=== Section Start ===

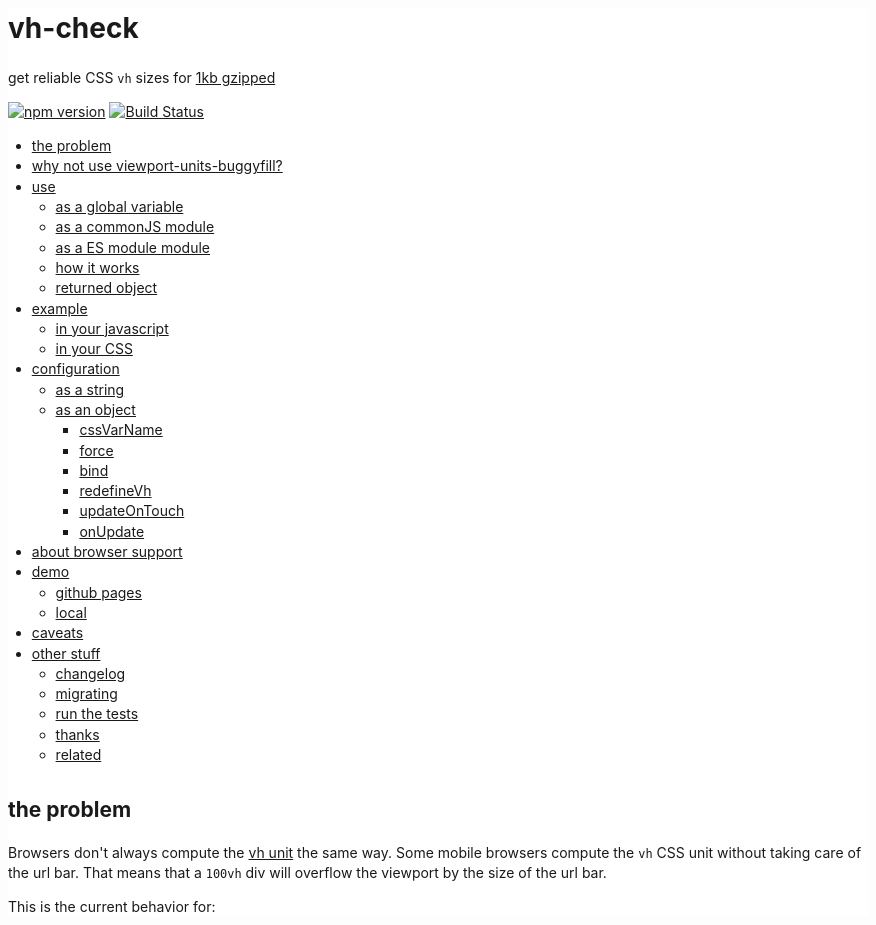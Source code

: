 # vh-check

get reliable CSS `vh` sizes for [1kb gzipped](https://bundlephobia.com/result?p=vh-check)

[![npm version](https://badge.fury.io/js/vh-check.svg)](https://badge.fury.io/js/vh-check) [![Build Status](https://travis-ci.org/Hiswe/vh-check.svg?branch=master)](https://travis-ci.org/Hiswe/vh-check)





- [the problem](#the-problem)
- [why not use viewport-units-buggyfill?](#why-not-use-viewport-units-buggyfill)
- [use](#use)
  - [as a global variable](#as-a-global-variable)
  - [as a commonJS module](#as-a-commonjs-module)
  - [as a ES module module](#as-a-es-module-module)
  - [how it works](#how-it-works)
  - [returned object](#returned-object)
- [example](#example)
  - [in your javascript](#in-your-javascript)
  - [in your CSS](#in-your-css)
- [configuration](#configuration)
  - [as a string](#as-a-string)
  - [as an object](#as-an-object)
    - [cssVarName](#cssvarname)
    - [force](#force)
    - [bind](#bind)
    - [redefineVh](#redefinevh)
    - [updateOnTouch](#updateontouch)
    - [onUpdate](#onupdate)
- [about browser support](#about-browser-support)
- [demo](#demo)
  - [github pages](#github-pages)
  - [local](#local)
- [caveats](#caveats)
- [other stuff](#other-stuff)
  - [changelog](#changelog)
  - [migrating](#migrating)
  - [run the tests](#run-the-tests)
  - [thanks](#thanks)
  - [related](#related)



## the problem

Browsers don't always compute the [vh unit](https://developer.mozilla.org/en-US/docs/Web/CSS/length#vh) the same way.
Some mobile browsers compute the `vh` CSS unit without taking care of the url bar.
That means that a `100vh` div will overflow the viewport by the size of the url bar.

This is the current behavior for:
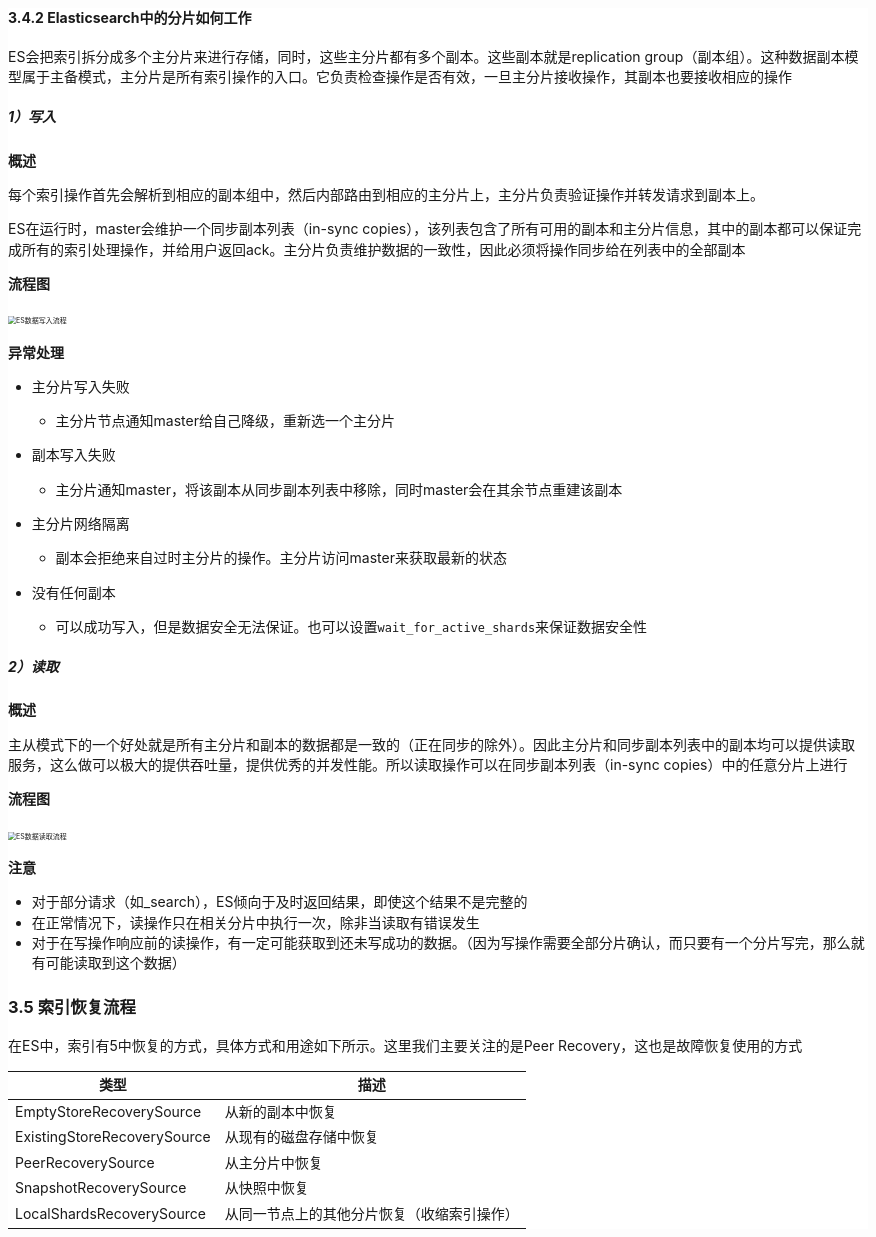 

#### 3.4.2 Elasticsearch中的分片如何工作

ES会把索引拆分成多个主分片来进行存储，同时，这些主分片都有多个副本。这些副本就是replication group（副本组）。这种数据副本模型属于主备模式，主分片是所有索引操作的入口。它负责检查操作是否有效，一旦主分片接收操作，其副本也要接收相应的操作

##### 1）写入

**概述**

每个索引操作首先会解析到相应的副本组中，然后内部路由到相应的主分片上，主分片负责验证操作并转发请求到副本上。

ES在运行时，master会维护一个同步副本列表（in-sync copies），该列表包含了所有可用的副本和主分片信息，其中的副本都可以保证完成所有的索引处理操作，并给用户返回ack。主分片负责维护数据的一致性，因此必须将操作同步给在列表中的全部副本

**流程图**

<img src="https://gitee.com/primabrucexu/image/raw/main/20210712140947.png" alt="ES数据写入流程" style="zoom:50%;" />

**异常处理**

- 主分片写入失败
  - 主分片节点通知master给自己降级，重新选一个主分片

- 副本写入失败
  - 主分片通知master，将该副本从同步副本列表中移除，同时master会在其余节点重建该副本
- 主分片网络隔离
  - 副本会拒绝来自过时主分片的操作。主分片访问master来获取最新的状态
- 没有任何副本
  - 可以成功写入，但是数据安全无法保证。也可以设置`wait_for_active_shards`来保证数据安全性



##### 2）读取

**概述**

主从模式下的一个好处就是所有主分片和副本的数据都是一致的（正在同步的除外）。因此主分片和同步副本列表中的副本均可以提供读取服务，这么做可以极大的提供吞吐量，提供优秀的并发性能。所以读取操作可以在同步副本列表（in-sync copies）中的任意分片上进行

**流程图**

<img src="https://gitee.com/primabrucexu/image/raw/main/20210712144108.png" alt="ES数据读取流程" style="zoom: 50%;" />

**注意**

- 对于部分请求（如_search），ES倾向于及时返回结果，即使这个结果不是完整的
- 在正常情况下，读操作只在相关分片中执行一次，除非当读取有错误发生
- 对于在写操作响应前的读操作，有一定可能获取到还未写成功的数据。（因为写操作需要全部分片确认，而只要有一个分片写完，那么就有可能读取到这个数据）



### 3.5 索引恢复流程

在ES中，索引有5中恢复的方式，具体方式和用途如下所示。这里我们主要关注的是Peer Recovery，这也是故障恢复使用的方式

| 类型                        | 描述                                       |
| --------------------------- | ------------------------------------------ |
| EmptyStoreRecoverySource    | 从新的副本中恢复                           |
| ExistingStoreRecoverySource | 从现有的磁盘存储中恢复                     |
| PeerRecoverySource          | 从主分片中恢复                             |
| SnapshotRecoverySource      | 从快照中恢复                               |
| LocalShardsRecoverySource   | 从同一节点上的其他分片恢复（收缩索引操作） |

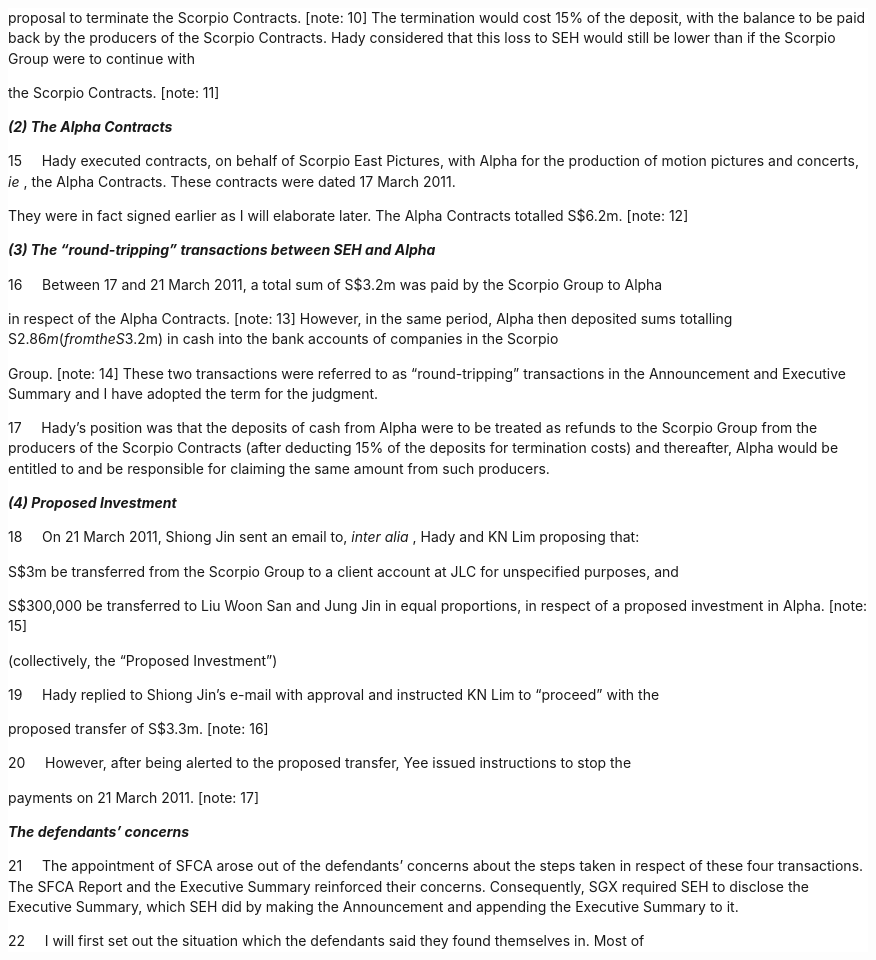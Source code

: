 proposal to terminate the Scorpio Contracts. [note: 10] The termination would cost 15% of the deposit, with the balance to be paid back by the producers of the Scorpio Contracts. Hady considered that this loss to SEH would still be lower than if the Scorpio Group were to continue with 

the Scorpio Contracts. [note: 11] 

**_(2) The Alpha Contracts_** 

15     Hady executed contracts, on behalf of Scorpio East Pictures, with Alpha for the production of motion pictures and concerts, _ie_ , the Alpha Contracts. These contracts were dated 17 March 2011. 

They were in fact signed earlier as I will elaborate later. The Alpha Contracts totalled S$6.2m. [note: 12] 

**_(3) The “round-tripping” transactions between SEH and Alpha_** 

16     Between 17 and 21 March 2011, a total sum of S$3.2m was paid by the Scorpio Group to Alpha 

in respect of the Alpha Contracts. [note: 13] However, in the same period, Alpha then deposited sums totalling S$2.86m (from the S$3.2m) in cash into the bank accounts of companies in the Scorpio 

Group. [note: 14] These two transactions were referred to as “round-tripping” transactions in the Announcement and Executive Summary and I have adopted the term for the judgment. 

17     Hady’s position was that the deposits of cash from Alpha were to be treated as refunds to the Scorpio Group from the producers of the Scorpio Contracts (after deducting 15% of the deposits for termination costs) and thereafter, Alpha would be entitled to and be responsible for claiming the same amount from such producers. 

**_(4) Proposed Investment_** 

18     On 21 March 2011, Shiong Jin sent an email to, _inter alia_ , Hady and KN Lim proposing that: 

 S$3m be transferred from the Scorpio Group to a client account at JLC for unspecified purposes, and 

 S$300,000 be transferred to Liu Woon San and Jung Jin in equal proportions, in respect of a proposed investment in Alpha. [note: 15] 

 (collectively, the “Proposed Investment”) 

19     Hady replied to Shiong Jin’s e-mail with approval and instructed KN Lim to “proceed” with the 

proposed transfer of S$3.3m. [note: 16] 

20     However, after being alerted to the proposed transfer, Yee issued instructions to stop the 

payments on 21 March 2011. [note: 17] 

**_The defendants’ concerns_** 


21     The appointment of SFCA arose out of the defendants’ concerns about the steps taken in respect of these four transactions. The SFCA Report and the Executive Summary reinforced their concerns. Consequently, SGX required SEH to disclose the Executive Summary, which SEH did by making the Announcement and appending the Executive Summary to it. 

22     I will first set out the situation which the defendants said they found themselves in. Most of 
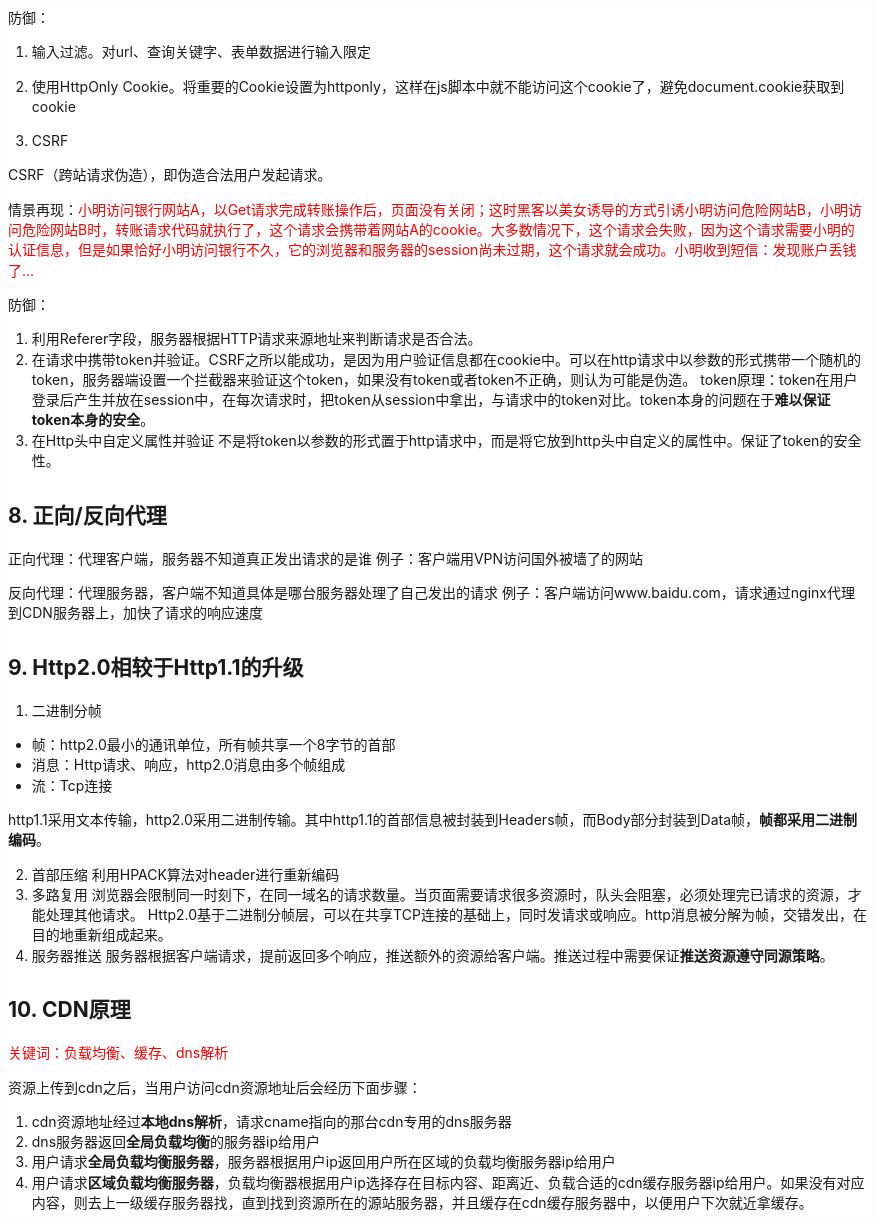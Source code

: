 防御：

1. 输入过滤。对url、查询关键字、表单数据进行输入限定
2. 使用HttpOnly Cookie。将重要的Cookie设置为httponly，这样在js脚本中就不能访问这个cookie了，避免document.cookie获取到cookie

2. CSRF

CSRF（跨站请求伪造），即伪造合法用户发起请求。

情景再现：<font color='red'>小明访问银行网站A，以Get请求完成转账操作后，页面没有关闭；这时黑客以美女诱导的方式引诱小明访问危险网站B，小明访问危险网站B时，转账请求代码就执行了，这个请求会携带着网站A的cookie。大多数情况下，这个请求会失败，因为这个请求需要小明的认证信息，但是如果恰好小明访问银行不久，它的浏览器和服务器的session尚未过期，这个请求就会成功。小明收到短信：发现账户丢钱了...</font>

防御：

1. 利用Referer字段，服务器根据HTTP请求来源地址来判断请求是否合法。
2. 在请求中携带token并验证。CSRF之所以能成功，是因为用户验证信息都在cookie中。可以在http请求中以参数的形式携带一个随机的token，服务器端设置一个拦截器来验证这个token，如果没有token或者token不正确，则认为可能是伪造。
token原理：token在用户登录后产生并放在session中，在每次请求时，把token从session中拿出，与请求中的token对比。token本身的问题在于**难以保证token本身的安全**。
3. 在Http头中自定义属性并验证
不是将token以参数的形式置于http请求中，而是将它放到http头中自定义的属性中。保证了token的安全性。

## 8. 正向/反向代理

正向代理：代理客户端，服务器不知道真正发出请求的是谁
例子：客户端用VPN访问国外被墙了的网站

反向代理：代理服务器，客户端不知道具体是哪台服务器处理了自己发出的请求
例子：客户端访问www.baidu.com，请求通过nginx代理到CDN服务器上，加快了请求的响应速度

## 9. Http2.0相较于Http1.1的升级

1. 二进制分帧

- 帧：http2.0最小的通讯单位，所有帧共享一个8字节的首部
- 消息：Http请求、响应，http2.0消息由多个帧组成
- 流：Tcp连接

http1.1采用文本传输，http2.0采用二进制传输。其中http1.1的首部信息被封装到Headers帧，而Body部分封装到Data帧，**帧都采用二进制编码**。

2. 首部压缩
利用HPACK算法对header进行重新编码
3. 多路复用
浏览器会限制同一时刻下，在同一域名的请求数量。当页面需要请求很多资源时，队头会阻塞，必须处理完已请求的资源，才能处理其他请求。
Http2.0基于二进制分帧层，可以在共享TCP连接的基础上，同时发请求或响应。http消息被分解为帧，交错发出，在目的地重新组成起来。
4. 服务器推送
服务器根据客户端请求，提前返回多个响应，推送额外的资源给客户端。推送过程中需要保证**推送资源遵守同源策略**。

## 10. CDN原理

<font color='red'>关键词：负载均衡、缓存、dns解析</font>

资源上传到cdn之后，当用户访问cdn资源地址后会经历下面步骤：

1. cdn资源地址经过**本地dns解析**，请求cname指向的那台cdn专用的dns服务器
2. dns服务器返回**全局负载均衡**的服务器ip给用户
3. 用户请求**全局负载均衡服务器**，服务器根据用户ip返回用户所在区域的负载均衡服务器ip给用户
4. 用户请求**区域负载均衡服务器**，负载均衡器根据用户ip选择存在目标内容、距离近、负载合适的cdn缓存服务器ip给用户。如果没有对应内容，则去上一级缓存服务器找，直到找到资源所在的源站服务器，并且缓存在cdn缓存服务器中，以便用户下次就近拿缓存。

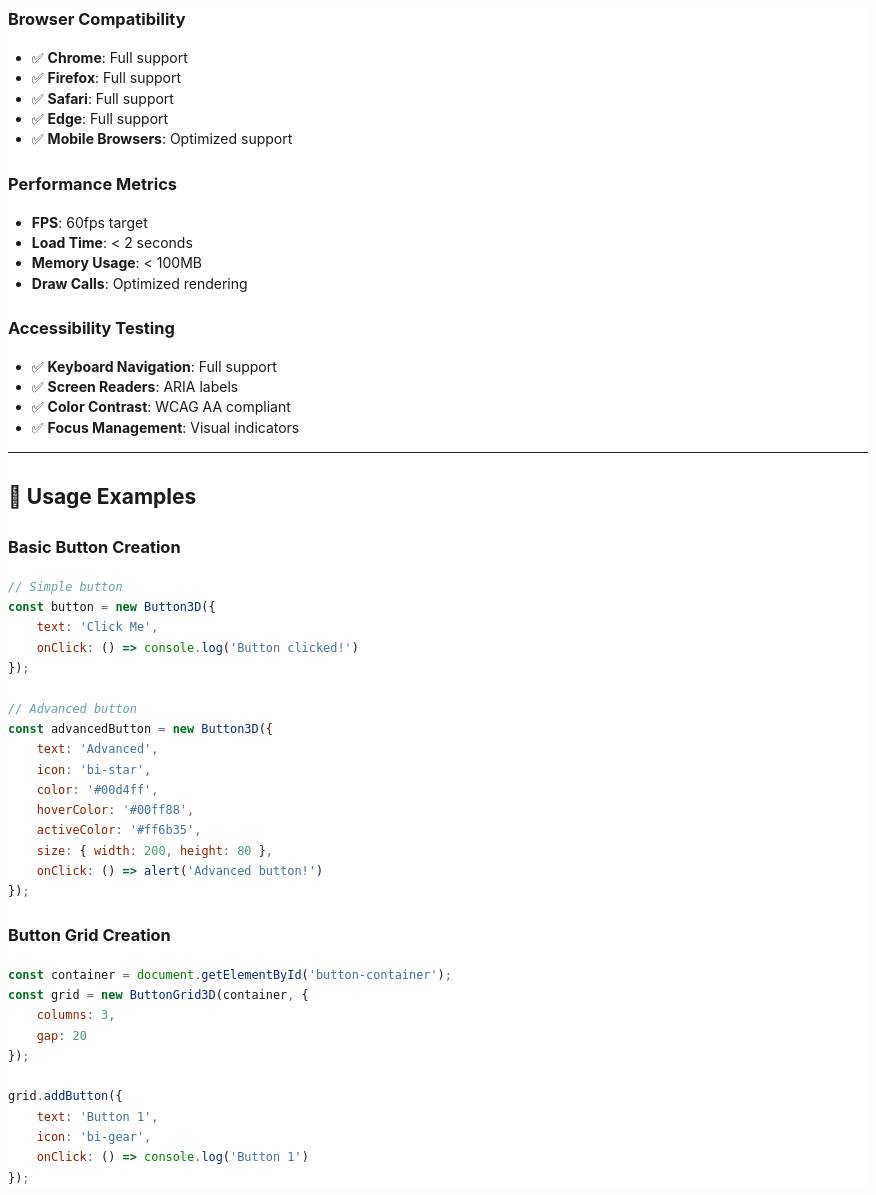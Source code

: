### **Browser Compatibility**
- ✅ **Chrome**: Full support
- ✅ **Firefox**: Full support
- ✅ **Safari**: Full support
- ✅ **Edge**: Full support
- ✅ **Mobile Browsers**: Optimized support

### **Performance Metrics**
- **FPS**: 60fps target
- **Load Time**: < 2 seconds
- **Memory Usage**: < 100MB
- **Draw Calls**: Optimized rendering

### **Accessibility Testing**
- ✅ **Keyboard Navigation**: Full support
- ✅ **Screen Readers**: ARIA labels
- ✅ **Color Contrast**: WCAG AA compliant
- ✅ **Focus Management**: Visual indicators

---

## 🚀 **Usage Examples**

### **Basic Button Creation**
```javascript
// Simple button
const button = new Button3D({
    text: 'Click Me',
    onClick: () => console.log('Button clicked!')
});

// Advanced button
const advancedButton = new Button3D({
    text: 'Advanced',
    icon: 'bi-star',
    color: '#00d4ff',
    hoverColor: '#00ff88',
    activeColor: '#ff6b35',
    size: { width: 200, height: 80 },
    onClick: () => alert('Advanced button!')
});
```

### **Button Grid Creation**
```javascript
const container = document.getElementById('button-container');
const grid = new ButtonGrid3D(container, { 
    columns: 3, 
    gap: 20 
});

grid.addButton({
    text: 'Button 1',
    icon: 'bi-gear',
    onClick: () => console.log('Button 1')
});
```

=== Section End ===

▶ About this exercise:
Among the lines of the listing, count those holding the string "respect" and reply with the count only.

▶ Solved problem:
3